Our Program, Border Studies | Earlham College Skip to Content

Neoliberalism, Migration, and Social Struggle in the 21st Century

Movement and Movements is designed to assist students in acquiring more complex and sophisticated analyses of issues related to migration, identity (including students' own positionalities), and social justice. Participants on this program have the unique opportunity to make connections between communities through direct living, working and traveling that accompany academic study. Throughout these experiences, students are challenged to reflect upon their roles and to critically think about the ways in which they choose to participate in movement building and community work.

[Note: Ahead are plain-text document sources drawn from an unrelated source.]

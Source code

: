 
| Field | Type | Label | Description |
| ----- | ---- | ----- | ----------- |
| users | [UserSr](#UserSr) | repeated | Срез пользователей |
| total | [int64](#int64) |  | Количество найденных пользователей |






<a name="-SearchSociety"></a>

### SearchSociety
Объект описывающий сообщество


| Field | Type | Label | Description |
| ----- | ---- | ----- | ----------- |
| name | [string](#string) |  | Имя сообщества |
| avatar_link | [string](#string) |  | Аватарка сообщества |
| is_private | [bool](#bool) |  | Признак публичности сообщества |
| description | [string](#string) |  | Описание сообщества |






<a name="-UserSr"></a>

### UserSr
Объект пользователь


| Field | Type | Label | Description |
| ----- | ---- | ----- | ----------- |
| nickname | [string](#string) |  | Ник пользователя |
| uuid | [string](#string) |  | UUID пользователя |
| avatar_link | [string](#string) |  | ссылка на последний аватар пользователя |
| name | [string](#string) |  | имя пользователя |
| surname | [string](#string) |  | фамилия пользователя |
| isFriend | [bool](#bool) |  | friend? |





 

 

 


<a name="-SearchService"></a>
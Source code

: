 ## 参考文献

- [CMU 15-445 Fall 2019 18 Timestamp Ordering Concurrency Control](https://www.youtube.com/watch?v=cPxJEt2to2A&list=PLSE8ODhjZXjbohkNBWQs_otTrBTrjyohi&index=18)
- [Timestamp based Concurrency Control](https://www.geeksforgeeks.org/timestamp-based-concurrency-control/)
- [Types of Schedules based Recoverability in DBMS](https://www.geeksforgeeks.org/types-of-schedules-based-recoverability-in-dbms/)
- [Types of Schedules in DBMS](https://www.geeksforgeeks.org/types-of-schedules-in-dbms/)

The program is centered in rigorous academic work including classroom study, meaningful community engagement, and personal experience. Each student lives with a host family throughout their stay on the border. Students participate in a core seminar on political economy that includes a travel component, which takes students to central and southern Mexico and Guatemala, and throughout the Arizona / Sonora borderlands.  Furthermore, all students are immersed in an extended field study placement (internship).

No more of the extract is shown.